On Friday, one of the Big East Conference's cornerstone programs lost one of its high-profile coaches in historic fashion: Jarvis is the first head coach to be fired during the season in the 25-year history of the conference.
Friday's events were less about the woes of the conference, however, than about the problems of one of its founding members.
What did Jarvis do to make such history? St. John's athletic director, Dave Wegrzyn, said repeatedly that the parting was in the best interests of both parties. After an impromptu news conference on the campus in Queens, Wegrzyn said ominously, "Believe me, this was in both parties' interest."
This raises more questions than it answers. Why the rush? Jarvis said he wanted to finish out the season.
Was there a deep, dark scandal, some act of indiscretion? Wegrzyn said there was not.
The simple explanation may be that Jarvis was the victim of an emerging demand for higher standards in intercollegiate athletics.
After running clean programs at Boston University and George Washington, Jarvis took on high Division I and ran into the type of problems that often accompany that level's players.

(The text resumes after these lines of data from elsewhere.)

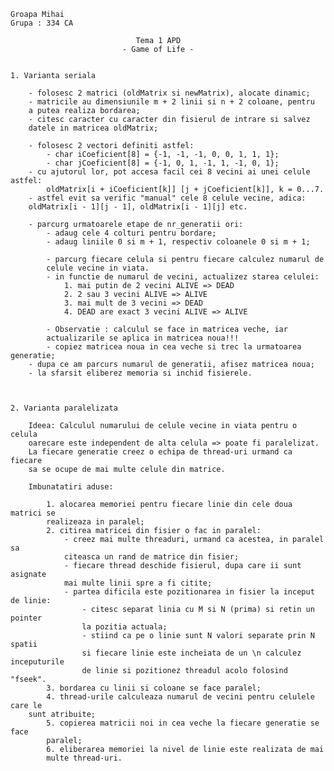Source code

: 
	Groapa Mihai
	Grupa : 334 CA

								Tema 1 APD
							 - Game of Life -


	1. Varianta seriala

		- folosesc 2 matrici (oldMatrix si newMatrix), alocate dinamic;
		- matricile au dimensiunile m + 2 linii si n + 2 coloane, pentru
		a putea realiza bordarea;
		- citesc caracter cu caracter din fisierul de intrare si salvez
		datele in matricea oldMatrix;

		- folosesc 2 vectori definiti astfel:
		  	- char iCoeficient[8] = {-1, -1, -1, 0, 0, 1, 1, 1};
  			- char jCoeficient[8] = {-1, 0, 1, -1, 1, -1, 0, 1};
  		- cu ajutorul lor, pot accesa facil cei 8 vecini ai unei celule astfel:
  			oldMatrix[i + iCoeficient[k]] [j + jCoeficient[k]], k = 0...7.
  		- astfel evit sa verific "manual" cele 8 celule vecine, adica:
  		oldMatrix[i - 1][j - 1], oldMatrix[i - 1][j] etc.

  		- parcurg urmatoarele etape de nr_generatii ori:
  			- adaug cele 4 colturi pentru bordare;
  			- adaug liniile 0 si m + 1, respectiv coloanele 0 si m + 1;

  			- parcurg fiecare celula si pentru fiecare calculez numarul de
  			celule vecine in viata.
  			- in functie de numarul de vecini, actualizez starea celulei:
  				1. mai putin de 2 vecini ALIVE => DEAD
           		2. 2 sau 3 vecini ALIVE => ALIVE
           		3. mai mult de 3 vecini => DEAD
           		4. DEAD are exact 3 vecini ALIVE => ALIVE

           	- Observatie : calculul se face in matricea veche, iar
           	actualizarile se aplica in matricea noua!!!
           	- copiez matricea noua in cea veche si trec la urmatoarea generatie;
        - dupa ce am parcurs numarul de generatii, afisez matricea noua;
        - la sfarsit eliberez memoria si inchid fisierele.



    2. Varianta paralelizata

    	Ideea: Calculul numarului de celule vecine in viata pentru o celula
    	oarecare este independent de alta celula => poate fi paralelizat. 
    	La fiecare generatie creez o echipa de thread-uri urmand ca fiecare
    	sa se ocupe de mai multe celule din matrice.

    	Imbunatatiri aduse:

    		1. alocarea memoriei pentru fiecare linie din cele doua matrici se
    		realizeaza in paralel;
    		2. citirea matricei din fisier o fac in paralel:
    			- creez mai multe threaduri, urmand ca acestea, in paralel sa
    			citeasca un rand de matrice din fisier;
    			- fiecare thread deschide fisierul, dupa care ii sunt asignate
    			mai multe linii spre a fi citite;
    			- partea dificila este pozitionarea in fisier la inceput de linie:
    				- citesc separat linia cu M si N (prima) si retin un pointer 
    				la pozitia actuala;
    				- stiind ca pe o linie sunt N valori separate prin N spatii
    				si fiecare linie este incheiata de un \n calculez inceputurile
    				de linie si pozitionez threadul acolo folosind "fseek".
    		3. bordarea cu linii si coloane se face paralel;
    		4. thread-urile calculeaza numarul de vecini pentru celulele care le
        sunt atribuite;
    		5. copierea matricii noi in cea veche la fiecare generatie se face
    		paralel;
    		6. eliberarea memoriei la nivel de linie este realizata de mai
    		multe thread-uri.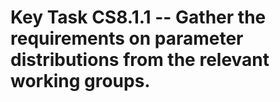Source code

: # Key Task CS8.1.1 -- Gather the requirements on parameter distributions from the relevant working groups.
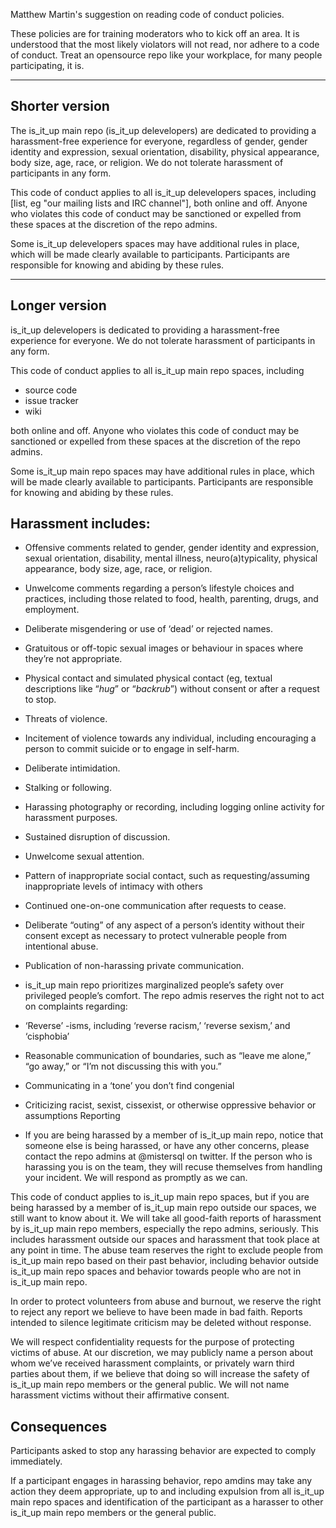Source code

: Matthew Martin's suggestion on reading code of conduct policies.

These policies are for training moderators who to kick off an area. It is understood that the most likely violators will not read, nor adhere to a code of conduct. Treat an opensource repo like your workplace, for many people participating, it is.

----

Shorter version
---------------
The is_it_up main repo (is_it_up delevelopers) are dedicated to providing a harassment-free experience for everyone, regardless of gender, gender identity and expression, sexual orientation, disability, physical appearance, body size, age, race, or religion. We do not tolerate harassment of participants in any form.

This code of conduct applies to all is_it_up delevelopers spaces, including [list, eg "our mailing lists and IRC channel"], both online and off. Anyone who violates this code of conduct may be sanctioned or expelled from these spaces at the discretion of the repo admins.

Some is_it_up delevelopers spaces may have additional rules in place, which will be made clearly available to participants. Participants are responsible for knowing and abiding by these rules.

-----

Longer version
--------------
is_it_up delevelopers is dedicated to providing a harassment-free experience for everyone. We do not tolerate harassment of participants in any form.

This code of conduct applies to all is_it_up main repo spaces, including 

- source code
- issue tracker
- wiki

both online and off. Anyone who violates this code of conduct may be sanctioned or expelled from these spaces at the discretion of the repo admins.

Some is_it_up main repo spaces may have additional rules in place, which will be made clearly available to participants. Participants are responsible for knowing and abiding by these rules.

Harassment includes:
-------------------
* Offensive comments related to gender, gender identity and expression, sexual orientation, disability, mental illness, neuro(a)typicality, physical appearance, body size, age, race, or religion.
* Unwelcome comments regarding a person’s lifestyle choices and practices, including those related to food, health, parenting, drugs, and employment.
* Deliberate misgendering or use of ‘dead’ or rejected names.
* Gratuitous or off-topic sexual images or behaviour  in spaces where they’re not appropriate.
* Physical contact and simulated physical contact (eg, textual descriptions like “*hug*” or “*backrub*”) without consent or after a request to stop.
* Threats of violence.
* Incitement of violence towards any individual, including encouraging a person to commit suicide or to engage in self-harm.
* Deliberate intimidation.
* Stalking or following.
* Harassing photography or recording, including logging online activity for harassment purposes.
* Sustained disruption of discussion.
* Unwelcome sexual attention.
* Pattern of inappropriate social contact, such as requesting/assuming inappropriate levels of intimacy with others
* Continued one-on-one communication after requests to cease.
* Deliberate “outing” of any aspect of a person’s identity without their consent except as necessary to protect vulnerable people from intentional abuse.
* Publication of non-harassing private communication.
* is_it_up main repo prioritizes marginalized people’s safety over privileged people’s comfort. The repo admis reserves the right not to act on complaints regarding:

* ‘Reverse’ -isms, including ‘reverse racism,’ ‘reverse sexism,’ and ‘cisphobia’
* Reasonable communication of boundaries, such as “leave me alone,” “go away,” or “I’m not discussing this with you.”
* Communicating in a ‘tone’ you don’t find congenial
* Criticizing racist, sexist, cissexist, or otherwise oppressive behavior or assumptions
Reporting
* If you are being harassed by a member of is_it_up main repo, notice that someone else is being harassed, or have any other concerns, please contact the repo admins at @mistersql on twitter. If the person who is harassing you is on the team, they will recuse themselves from handling your incident. We will respond as promptly as we can.

This code of conduct applies to is_it_up main repo spaces, but if you are being harassed by a member of is_it_up main repo outside our spaces, we still want to know about it. We will take all good-faith reports of harassment by is_it_up main repo members, especially the repo admins, seriously. This includes harassment outside our spaces and harassment that took place at any point in time. The abuse team reserves the right to exclude people from is_it_up main repo based on their past behavior, including behavior outside is_it_up main repo spaces and behavior towards people who are not in is_it_up main repo.

In order to protect volunteers from abuse and burnout, we reserve the right to reject any report we believe to have been made in bad faith. Reports intended to silence legitimate criticism may be deleted without response.

We will respect confidentiality requests for the purpose of protecting victims of abuse. At our discretion, we may publicly name a person about whom we’ve received harassment complaints, or privately warn third parties about them, if we believe that doing so will increase the safety of is_it_up main repo members or the general public. We will not name harassment victims without their affirmative consent.

Consequences
------------
Participants asked to stop any harassing behavior are expected to comply immediately.

If a participant engages in harassing behavior, repo amdins may take any action they deem appropriate, up to and including expulsion from all is_it_up main repo spaces and identification of the participant as a harasser to other is_it_up main repo members or the general public.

The senior guard Willie Shaw was arrested on a marijuana possession charge last month and kicked off the team.
Shaw was also suspended for four games at the end of his sophomore season after testing positive for marijuana.
Just days before the 2002-2003 season, Grady Reynolds was arrested on a charge that he attacked a female student in a dormitory. Reynolds was ordered to perform community service and undergo anger management counseling to settle the charges, which will be dismissed in six months if he is not arrested again.
Maybe St. John's action is the beginning of zero tolerance among college presidents who want high-profile programs -- which offer a window on the university -- to be squeaky clean. If that's all there is to the firing, the dismissal sends a good message.